**Action item:** Restate all entries word for word, minus pictures.

▶

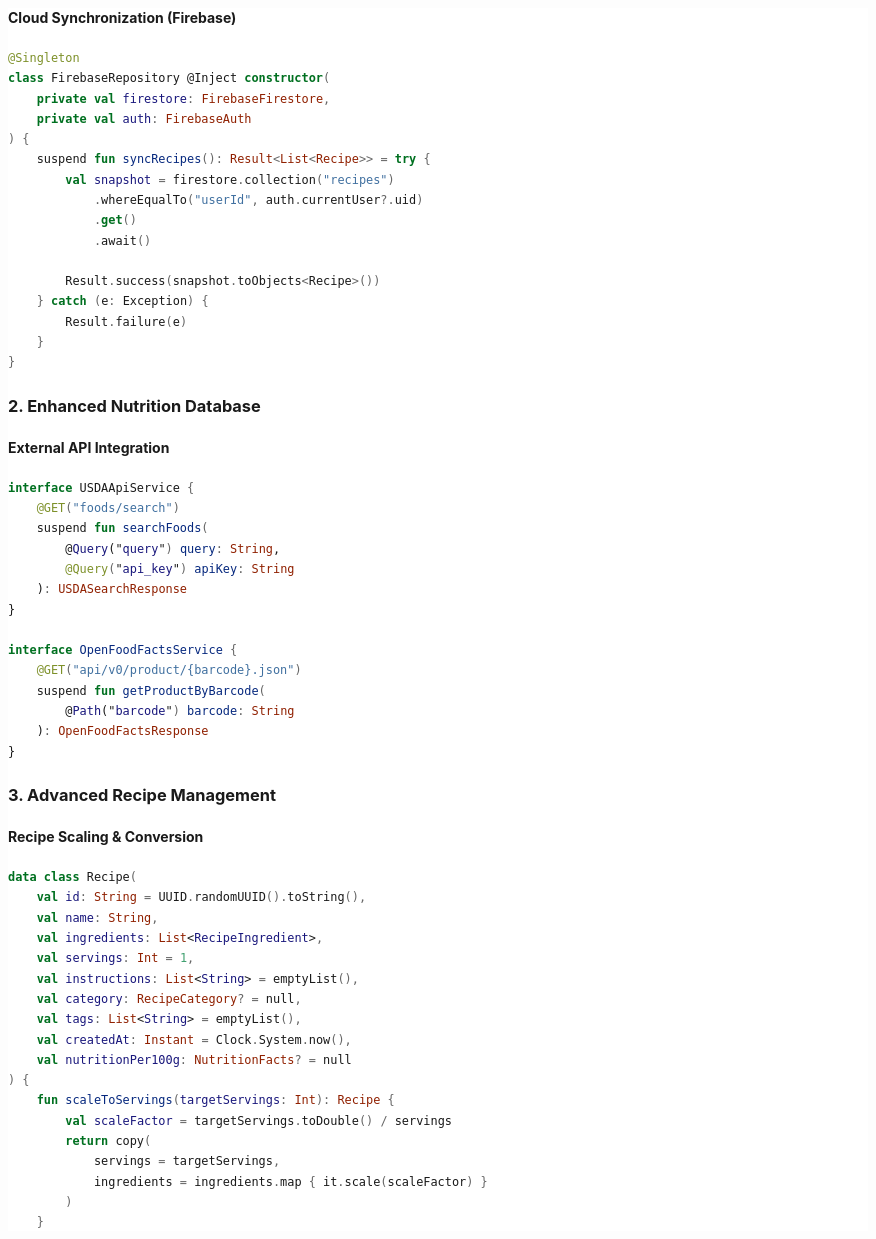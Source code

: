 #### Cloud Synchronization (Firebase)

```kotlin
@Singleton
class FirebaseRepository @Inject constructor(
    private val firestore: FirebaseFirestore,
    private val auth: FirebaseAuth
) {
    suspend fun syncRecipes(): Result<List<Recipe>> = try {
        val snapshot = firestore.collection("recipes")
            .whereEqualTo("userId", auth.currentUser?.uid)
            .get()
            .await()
        
        Result.success(snapshot.toObjects<Recipe>())
    } catch (e: Exception) {
        Result.failure(e)
    }
}
```

### 2. Enhanced Nutrition Database

#### External API Integration

```kotlin
interface USDAApiService {
    @GET("foods/search")
    suspend fun searchFoods(
        @Query("query") query: String,
        @Query("api_key") apiKey: String
    ): USDASearchResponse
}

interface OpenFoodFactsService {
    @GET("api/v0/product/{barcode}.json")
    suspend fun getProductByBarcode(
        @Path("barcode") barcode: String
    ): OpenFoodFactsResponse
}
```

### 3. Advanced Recipe Management

#### Recipe Scaling & Conversion

```kotlin
data class Recipe(
    val id: String = UUID.randomUUID().toString(),
    val name: String,
    val ingredients: List<RecipeIngredient>,
    val servings: Int = 1,
    val instructions: List<String> = emptyList(),
    val category: RecipeCategory? = null,
    val tags: List<String> = emptyList(),
    val createdAt: Instant = Clock.System.now(),
    val nutritionPer100g: NutritionFacts? = null
) {
    fun scaleToServings(targetServings: Int): Recipe {
        val scaleFactor = targetServings.toDouble() / servings
        return copy(
            servings = targetServings,
            ingredients = ingredients.map { it.scale(scaleFactor) }
        )
    }
```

◀

**Exercise result:**
Source code

: #### Cloud Synchronization (Firebase)

```kotlin
@Singleton
class FirebaseRepository @Inject constructor(
    private val firestore: FirebaseFirestore,
    private val auth: FirebaseAuth
) {
    suspend fun syncRecipes(): Result<List<Recipe>> = try {
        val snapshot = firestore.collection("recipes")
            .whereEqualTo("userId", auth.currentUser?.uid)
            .get()
            .await()
        
        Result.success(snapshot.toObjects<Recipe>())
    } catch (e: Exception) {
        Result.failure(e)
    }
}
```

### 2. Enhanced Nutrition Database

#### External API Integration

```kotlin
interface USDAApiService {
    @GET("foods/search")
    suspend fun searchFoods(
        @Query("query") query: String,
        @Query("api_key") apiKey: String
    ): USDASearchResponse
}

interface OpenFoodFactsService {
    @GET("api/v0/product/{barcode}.json")
    suspend fun getProductByBarcode(
        @Path("barcode") barcode: String
    ): OpenFoodFactsResponse
}
```

### 3. Advanced Recipe Management

#### Recipe Scaling & Conversion

```kotlin
data class Recipe(
    val id: String = UUID.randomUUID().toString(),
    val name: String,
    val ingredients: List<RecipeIngredient>,
    val servings: Int = 1,
    val instructions: List<String> = emptyList(),
    val category: RecipeCategory? = null,
    val tags: List<String> = emptyList(),
    val createdAt: Instant = Clock.System.now(),
    val nutritionPer100g: NutritionFacts? = null
) {
    fun scaleToServings(targetServings: Int): Recipe {
        val scaleFactor = targetServings.toDouble() / servings
        return copy(
            servings = targetServings,
            ingredients = ingredients.map { it.scale(scaleFactor) }
        )
    }
```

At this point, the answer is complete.